The goal is to achieve best AI training performance and support all these larger, more complex models and be power-efficient, and cost-effective at the same time.
It’s a Distributed Compute Architecture.
All the training computers out there are distributed computers in one form or the other, they have compute elements — in the box out here — connected with some kind of network, in this case it’s a two-dimensional network. But it could be any different network: CPU, GPU, accelerators, all of them have compute, little memory, and network.
The stack consists of extension to PyTorch that ensures the same user-level interfaces that ML scientists are used to, and compiler generates code on-the-fly such that it can be re-used for subsequent execution. It has an LLVM Backend that generates the binary for the hardware, and this ensures it can create optimized code for the hardware without relying on even a single line of handwritten kernel.
Each D1 chip is made up of 354 functional units and each functional unit has only 1.25 MB of SRAM and no DRAM at all so there is less than ½ GB of memory per D1 processor. They have provisioned large DRAM pools on each end of a 5 rack row there is no DRAM in the compute racks themselves. In thinking through how they can operate so light on memory, I suspect it’s a combination of vast networking bandwidth and that the system is designed to run vision models where are less memory intensive than many other common ML training workloads.
Each D1 chip delivers 16,000 GBps (4 channels of 4Tbps) of networking and they are combined into 25 chip MCM (Multi-Chip Modules) to deliver 36,000 GBps (4x 9TBps) of network bandwidth.

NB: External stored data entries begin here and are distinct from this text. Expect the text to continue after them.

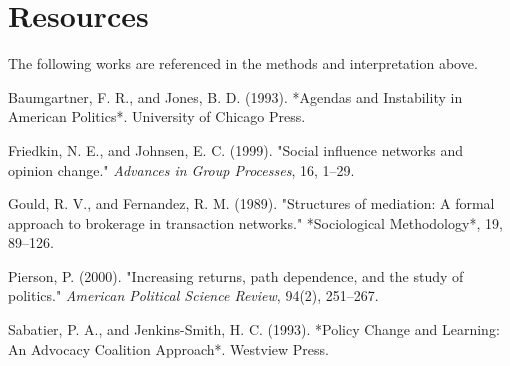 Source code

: \documentclass[11pt,a4paper]{article}
\begin{document}
\section{Resources}

The following works are referenced in the methods and interpretation
above.

Baumgartner, F. R., and Jones, B. D. (1993). *Agendas and Instability in
American Politics*. University of Chicago Press.

Friedkin, N. E., and Johnsen, E. C. (1999). "Social influence networks
and opinion change." \textit{Advances in Group Processes}, 16, 1--29.

Gould, R. V., and Fernandez, R. M. (1989). "Structures of mediation: A
formal approach to brokerage in transaction networks." *Sociological
Methodology*, 19, 89--126.

Pierson, P. (2000). "Increasing returns, path dependence, and the study
of politics." \textit{American Political Science Review}, 94(2), 251--267.

Sabatier, P. A., and Jenkins-Smith, H. C. (1993). *Policy Change and
Learning: An Advocacy Coalition Approach*. Westview Press.
\end{document}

Each D1 chip only dissipates 400 W which about as expected for a modern part of that size but they have combined these into fairly dense 25 chip MCMs called training tiles each of which dissipates 15kw (10kw of D1s and 5kw of voltage regulators and other overhead). That’s 1.8 megawatts for the full planned 10 rack Dojo training system. As a point of scale a mid-sized datacenter will run in the 30 to 40 megawatt range).
Dojo Processing Unit — a DPU consists of one or more D1 chips, it also has our interface processor and one or more hosts. This can be scaled up or down, as per the needs of any network running on it.